Um zu verhindern, dass die Faschisten im Verlaufe kommender Krisenschübe eine Massenbasis unter Jugendlichen aufbauen, haben wir in vielen Städten der Republik Bewegungen zur Schaffung nazifreier Zonen in Schulen, Stadtteilen und öffentlichen Gebäuden ins Leben gerufen. Insbesondere in Schulen konnten wir so zum Aufbau und zur Stärkung eines antifaschistischen Bewusstsein beitragen. Interessant ist hier vor allem das Beispiel aus Hannover: Hier haben sich 13 Schulen an der Aktion „Braune Tonne“ beteiligt: Sollten sich an den Schulen Nazis blicken lassen, kann deren ,Material‘ gleich in eigens dafür vorgesehenen Mülltonnen entsorgt werden. Zusätzlich erhielten die Schülerinnen und Schüler eine gemeinsam erstellte Schülerzeitung vom StadtschülerInnenrat und der SDAJ.
Antifaschistisches Bewusstsein schaffen
In Hannover, wie auch in anderen Orten konnte die SDAJ vor allem mit der Erklärung „Nazifreie Zonen schaffen!“ ein antifaschistisches Bewusstsein unter Jugendlichen stärken. Das wichtigste Argument ist hier die Notwendigkeit des gemeinsamen Kampfes für die eigenen Interessen aller Jugendlicher: Nicht die migrantischen Kolleginnen und Kollegen, sondern die Banken und Konzerne sind unser Gegner!

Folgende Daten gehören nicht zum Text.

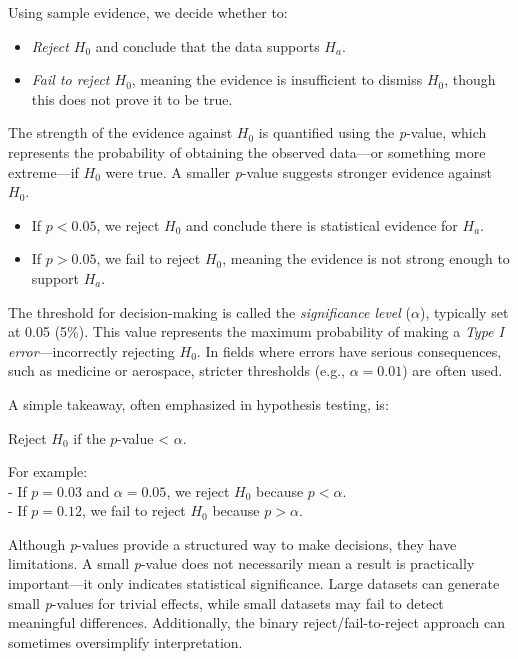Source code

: \documentclass[
]{book}
\providecommand{\tightlist}{%
  \setlength{\itemsep}{0pt}\setlength{\parskip}{0pt}}
\theoremstyle{definition}
\theoremstyle{definition}
\theoremstyle{definition}
\theoremstyle{definition}
\theoremstyle{remark}
\begin{document}
Using sample evidence, we decide whether to:

\begin{itemize}
\tightlist
\item
  \emph{Reject \(H_0\)} and conclude that the data supports \(H_a\).\\
\item
  \emph{Fail to reject \(H_0\)}, meaning the evidence is insufficient to dismiss \(H_0\), though this does not prove it to be true.
\end{itemize}

The strength of the evidence against \(H_0\) is quantified using the \emph{p}-value, which represents the probability of obtaining the observed data---or something more extreme---if \(H_0\) were true. A smaller \emph{p}-value suggests stronger evidence against \(H_0\).

\begin{itemize}
\tightlist
\item
  If \(p < 0.05\), we reject \(H_0\) and conclude there is statistical evidence for \(H_a\).\\
\item
  If \(p > 0.05\), we fail to reject \(H_0\), meaning the evidence is not strong enough to support \(H_a\).
\end{itemize}

The threshold for decision-making is called the \emph{significance level} (\(\alpha\)), typically set at 0.05 (5\%). This value represents the maximum probability of making a \emph{Type I error}---incorrectly rejecting \(H_0\). In fields where errors have serious consequences, such as medicine or aerospace, stricter thresholds (e.g., \(\alpha = 0.01\)) are often used.

A simple takeaway, often emphasized in hypothesis testing, is:

Reject \(H_0\) if the \(p\)-value \textless{} \(\alpha\).

For example:\\
- If \(p = 0.03\) and \(\alpha = 0.05\), we reject \(H_0\) because \(p < \alpha\).\\
- If \(p = 0.12\), we fail to reject \(H_0\) because \(p > \alpha\).

Although \emph{p}-values provide a structured way to make decisions, they have limitations. A small \emph{p}-value does not necessarily mean a result is practically important---it only indicates statistical significance. Large datasets can generate small \emph{p}-values for trivial effects, while small datasets may fail to detect meaningful differences. Additionally, the binary reject/fail-to-reject approach can sometimes oversimplify interpretation.
\end{document}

Mit dieser Orientierung haben wir uns auch an der Mobilisierung breitest möglicher Bündnisse gegen Naziaufmärsche beteiligt – ob bundesweit in Dortmund, Dresden und Hamburg oder bei Blockadeaktionen vor Ort. Dabei kann die Werbung für ein NPD-Verbot auch künftig ein erster Schritt sein, mehr Jugendliche dafür zu gewinnen, Nazis selbstbewusst entgegenzutreten und ihnen den öffentlichen Raum strittig zu machen: Wenn wir sie davon überzeugen, dass Faschisten objektiv Funktionen erfüllen, die das kapitalistische System stärken, das ihnen das Grundrecht auf Bildung, Arbeit und Frieden verwehrt, dann verstehen sie auch, warum man sich nicht auf den Staat verlassen kann, sondern selber nazifreie Zonen schaffen muss – und zwar ganz konkret!